The “industrial” side of industrial-organizational psychology refers to matching and evaluating employees within their particular job roles. Among other things, this includes training employees and evaluating their performance. The “organizational” side refers to how the organization itself impacts the individual employee’s behavior. Management styles, role expectations and social norms all factor into this equation.
History of Organizational Psychology
The study and philosophy of management has existed for millennia, but it’s only been in the past century or so that the specific application of psychology to the workplace has evolved as a distinct field of study. In fact, many of today’s most famous organizational psychologists came from other disciplines but made significant contributions to the field.

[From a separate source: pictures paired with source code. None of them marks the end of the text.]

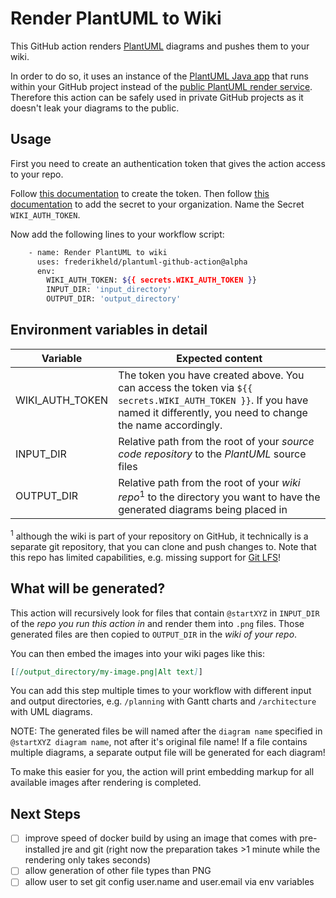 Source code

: # Render PlantUML to Wiki

This GitHub action renders [PlantUML](https://plantuml.com/) diagrams and pushes them to your wiki.

In order to do so, it uses an instance of the [PlantUML Java app](https://plantuml.com/download) that runs within your GitHub project instead of the [public PlantUML render service](http://www.plantuml.com/plantuml/uml/). Therefore this action can be safely used in private GitHub projects as it doesn't leak your diagrams to the public.

## Usage

First you need to create an authentication token that gives the action access to your repo.

Follow [this documentation](https://docs.github.com/en/github/authenticating-to-github/creating-a-personal-access-token) to create the token. Then follow [this documentation](https://docs.github.com/en/actions/configuring-and-managing-workflows/creating-and-storing-encrypted-secrets) to add the secret to your organization. Name the Secret `WIKI_AUTH_TOKEN`.

Now add the following lines to your workflow script:

```sh
    - name: Render PlantUML to wiki
      uses: frederikheld/plantuml-github-action@alpha
      env:
        WIKI_AUTH_TOKEN: ${{ secrets.WIKI_AUTH_TOKEN }}
        INPUT_DIR: 'input_directory'
        OUTPUT_DIR: 'output_directory'
```

## Environment variables in detail

| Variable | Expected content |
| - | - |
| WIKI_AUTH_TOKEN | The token you have created above. You can access the token via `${{ secrets.WIKI_AUTH_TOKEN }}`. If you have named it differently, you need to change the name accordingly.
| INPUT_DIR | Relative path from the root of your _source code repository_ to the _PlantUML_ source files |
| OUTPUT_DIR | Relative path from the root of your _wiki repo_<sup>1</sup> to the directory you want to have the generated diagrams being placed in

<sup>1</sup> although the wiki is part of your repository on GitHub, it technically is a separate git repository, that you can clone and push changes to. Note that this repo has limited capabilities, e.g. missing support for [Git LFS](https://git-lfs.github.com/)!

## What will be generated?

This action will recursively look for files that contain `@startXYZ` in `INPUT_DIR` of the _repo you run this action in_ and render them into `.png` files. Those generated files are then copied to `OUTPUT_DIR` in the _wiki of your repo_.

You can then embed the images into your wiki pages like this:

```md
[[/output_directory/my-image.png|Alt text]]
```

You can add this step multiple times to your workflow with different input and output directories, e.g. `/planning` with Gantt charts and `/architecture` with UML diagrams.

NOTE: The generated files be will named after the `diagram name` specified in `@startXYZ diagram name`, not after it's original file name! If a file contains multiple diagrams, a separate output file will be generated for each diagram!

To make this easier for you, the action will print embedding markup for all available images after rendering is completed.

## Next Steps

- [ ] improve speed of docker build by using an image that comes with pre-installed jre and git (right now the preparation takes >1 minute while the rendering only takes seconds)
- [ ] allow generation of other file types than PNG
- [ ] allow user to set git config user.name and user.email via env variables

Two individuals in particular stand out as the forefathers of this field. In the early 1900s, Walter Dill Scott wrote two landmark books, Influencing Men in Business and Increasing Human Efficiency in Business. With these, he “became the first to apply the principles of psychology to motivation and productivity in the workplace.”[i] He applied his theories about workplace productivity while working with army personnel during WWI. Hugo Munsterberg, considered the father of industrial psychology, conducted laboratory research in the field and applied it to solve workplace problems. He also wrote Psychology and Industrial Efficiency, which explored personnel selection and equipment design.
The first doctoral degrees in industrial psychology were offered in the 1920s. And both WWI and WWII provided opportunities for creating and/or refining various industrial and organizational psychology practices, from employee classification to stress tests to assessing morale and motivation. As advances continued in the fields of psychology, business and management, industrial-organizational theory and practice also developed and shifted. In the 1990s, a dramatic focus developed on the intersection of employment law and psychology around topics such as civil rights, sexual harassment, and bullying. These areas, along with work-life balance and workplace stress, continue to be “hot topics”.

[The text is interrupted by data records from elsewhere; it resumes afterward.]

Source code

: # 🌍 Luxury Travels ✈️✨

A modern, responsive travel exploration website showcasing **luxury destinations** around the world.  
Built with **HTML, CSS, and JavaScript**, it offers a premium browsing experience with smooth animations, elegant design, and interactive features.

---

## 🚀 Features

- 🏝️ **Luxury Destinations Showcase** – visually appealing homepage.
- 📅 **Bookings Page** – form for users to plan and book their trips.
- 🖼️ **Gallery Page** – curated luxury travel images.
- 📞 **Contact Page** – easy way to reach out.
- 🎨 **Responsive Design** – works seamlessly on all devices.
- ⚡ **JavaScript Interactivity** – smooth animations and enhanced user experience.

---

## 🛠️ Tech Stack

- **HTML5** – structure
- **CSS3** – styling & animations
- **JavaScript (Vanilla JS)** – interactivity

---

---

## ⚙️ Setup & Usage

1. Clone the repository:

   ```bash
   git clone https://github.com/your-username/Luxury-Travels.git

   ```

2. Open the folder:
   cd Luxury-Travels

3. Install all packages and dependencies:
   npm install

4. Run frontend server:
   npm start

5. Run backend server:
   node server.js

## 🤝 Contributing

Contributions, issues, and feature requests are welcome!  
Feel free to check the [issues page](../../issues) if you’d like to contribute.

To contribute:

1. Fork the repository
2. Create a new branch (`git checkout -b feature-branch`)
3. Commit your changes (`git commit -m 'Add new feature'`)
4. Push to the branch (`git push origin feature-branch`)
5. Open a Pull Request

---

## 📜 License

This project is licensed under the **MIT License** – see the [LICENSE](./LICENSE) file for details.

The 1980’s brought about great change in the ways that business professionals viewed their organizations. This change was primarily due to the emerging dominance of Japanese companies in the market. Western industries, including those in the United States, were losing business to Japanese competitors because they were able to produce high quality goods at a lower cost. The lower costs were not a result of reduced wages either, they were a result of the Japanese companies’ ability to reduce waste and increase their productivity. Western firms were forced to adopt these practices in order to remain competitive. The push for increased efficiency resulted in several new management approaches; popular buzz words for these approaches are; Kaizen, Total Quality Management, Lean Operations, Six Sigma, ISO 9000, and continuous improvement. While these concepts are most easily understood from the perspective of a manufacturing environment and are most effective in increasing operational efficiently, this shift in the ways that people view an organization also directly impacted the job duties of industrial psychologists. The role of industrial psychologists within this system is to assist the management team in building a corporate culture where every employee is committed to surpassing quality standards and focusing on the process of continuous improvement. Organizational psychologists help to identify prospective employees who have the ability to adopt the company’s culture, and look for ways to help the management team enhance efficiencies. How this is accomplished varies, the psychologist might conduct trainings, identify and address employee concerns, or implement companywide programs to build the culture and earn employee buy in.

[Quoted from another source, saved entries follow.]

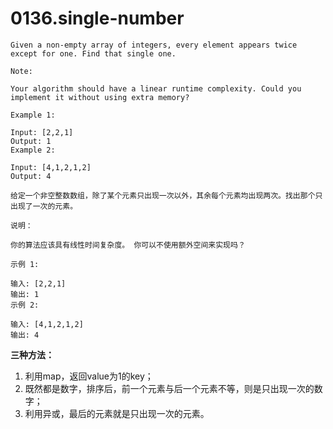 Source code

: 
# 0136.single-number

```English
Given a non-empty array of integers, every element appears twice except for one. Find that single one.

Note:

Your algorithm should have a linear runtime complexity. Could you implement it without using extra memory?

Example 1:

Input: [2,2,1]
Output: 1
Example 2:

Input: [4,1,2,1,2]
Output: 4
```

```中文
给定一个非空整数数组，除了某个元素只出现一次以外，其余每个元素均出现两次。找出那个只出现了一次的元素。

说明：

你的算法应该具有线性时间复杂度。 你可以不使用额外空间来实现吗？

示例 1:

输入: [2,2,1]
输出: 1
示例 2:

输入: [4,1,2,1,2]
输出: 4
```

**三种方法：**

1. 利用map，返回value为1的key；
2. 既然都是数字，排序后，前一个元素与后一个元素不等，则是只出现一次的数字；
3. 利用异或，最后的元素就是只出现一次的元素。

What Do Organizational Psychologists Do?
To begin with, organizational psychologists practice under a variety of titles. Depending upon where he/she is employed and the corresponding job responsibilities, an organizational psychologist might be called: President, Vice President, Director, Manager, or Consultant. Organizational psychologists might specialize in the following areas of practice: organizational development, organization effectiveness, organization capability, talent management, management development, human resources, training and development, career planning, or leadership… just to name a few.
Most organizational psychologists work in one of six areas:
Training and development: Organizational psychologists working in this area determine what skills employees need, then develop, administer and evaluate the relevant training.
Employee selection: Organizational psychologists employed in this area are involved in the process of hiring employees.
Ergonomics: These organizational psychologists focus on creating a workplace that maximizes performance and minimizes injury.
Performance management: Organizational psychologists who focus on performance management develop, administer and analyze data collection methods such as tests and questionnaires to determine how well employees are doing their jobs.
Work life: These organizational psychologists are responsible for designing programs that provide increased employee satisfaction and improved productivity in the workplace.
Organizational development: These psychologists focus on improving the structure of a workplace, usually with the goal of increasing productivity and/or profit.